I would like a quote somewhere reputable that SPDIF supports 5.1 natively (without compression or matrixing). It would be useful cause my receiver only support SPDIF.


----------



## londiste (Jan 24, 2020)

trickson said:


> If this was really the case there would be NO sound cards on the market nor would there be any on the MB's. And every one would have nothing but HDMI from DAY one! This is just so much snake oil!
> I still have yet to see anyone say hell yes this video card has the best sound on the market! SNAKE OIL!


What exactly does a good/best sound card mean?

Sound card quality used to be its DACs that drive its analog outputs and this is still the case today, although to some degree the meta has moved to sending digital audio from sound card to external amplifier.
Today, the purpose of a good or professional sound card is doing hardware accelerated sound processing. This involves both hardware as well as software and is definitely not something everyone needs.

What this thread has been concentrating on are digital connections where DACs do not play a role. Both SPDIF and HDMI are used to send digital audio over them, there really is no quality question in the part of transferring the audio. Majority of people do not need to process or work on the sound and just sending sound to output does not need additional features.
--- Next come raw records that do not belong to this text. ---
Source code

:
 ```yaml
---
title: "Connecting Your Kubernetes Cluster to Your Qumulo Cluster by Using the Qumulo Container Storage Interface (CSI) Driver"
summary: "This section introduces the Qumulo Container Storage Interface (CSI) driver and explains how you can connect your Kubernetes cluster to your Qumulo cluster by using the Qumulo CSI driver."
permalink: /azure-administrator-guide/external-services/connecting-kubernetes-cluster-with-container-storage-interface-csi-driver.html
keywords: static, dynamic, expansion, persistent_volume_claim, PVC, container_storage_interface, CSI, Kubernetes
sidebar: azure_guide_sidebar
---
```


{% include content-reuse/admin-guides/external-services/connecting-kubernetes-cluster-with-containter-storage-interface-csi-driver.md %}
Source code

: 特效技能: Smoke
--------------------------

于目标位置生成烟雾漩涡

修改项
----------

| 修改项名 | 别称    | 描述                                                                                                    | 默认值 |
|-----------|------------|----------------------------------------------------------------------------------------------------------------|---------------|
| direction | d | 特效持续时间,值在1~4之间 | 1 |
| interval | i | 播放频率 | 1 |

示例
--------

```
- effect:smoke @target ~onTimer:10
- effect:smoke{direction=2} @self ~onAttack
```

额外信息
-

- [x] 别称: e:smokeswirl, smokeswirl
The audio circuit in GPU that outputs audio to HDMI is enough for vast majority of use cases today. Separate audio codec on motherboard is there primarily for the usual outputs - 3.5mm (x3 for 5.1) and SPDIF so people can connect their PC to different audio devices.



trickson said:


> If I use HDMI I still have to some how get that signal to the ARV and there are ONLY 2 ways Toslink and RCA. So it's like got to go through 2 or 3 (depending on how you look at it) different decoders and not just one, This is where things get messed up.
> SO if you have your computer video card hooked to the monitor/ TV just how are you connecting the system to the AVR?
> It's not like the system can magically pick up this signal.
> I can use my TV/monitor to as a decoder through the HDMI cable that hooks to the video card but then I have strange signal crossover and distorted surround sound and when you click on setup speakers you only hear 4 speakers LOL the sub is dead the center is dead the surround A-L/R is GONE it's a JOKE!
> Be careful 2 many decoders and you will get shitzzzy sound.


If AVR supports HDMI and ARC, the intended way is to connect AVR-s output HDMI port to TV-s ARC-capable HDMI port. Any input devices connect to AVR.

If you send audio to TV and from TV to AVR, you need to be mindful of what type of audio is being sent where. Again, stereo is fine. 5.1 is a problem. TVs are mostly able to decode DTS/DD, are usually able to passthrough that same encoded signal but may not be able to encode these for output. For example, TV can play uncompressed 5.1 coming to TV via HDMI but will often not be able to output that same 5.1 signal via SPDIF. In most cases TVs tend to output stereo.


----------



## Valantar (Jan 24, 2020)

trickson said:


> If this was really the case there would be NO sound cards on the market nor would there be any on the MB's. And every one would have nothing but HDMI from DAY one! This is just so much snake oil!
> 
> I still have yet to see anyone say hell yes this video card has the best sound on the market! SNAKE OIL!
> 
> ...


Uhm, you do realize that the vast majority of PC users - perhaps especially those using sound cards - do not hook their PC up to an AVR, right? The main draw of a sound card is a good DAC, which would make the AVR rather redundant (it would only serve as an amplifier, but then a noisy and poor one in all likelihood) or hardware accelerated processing as @londiste said.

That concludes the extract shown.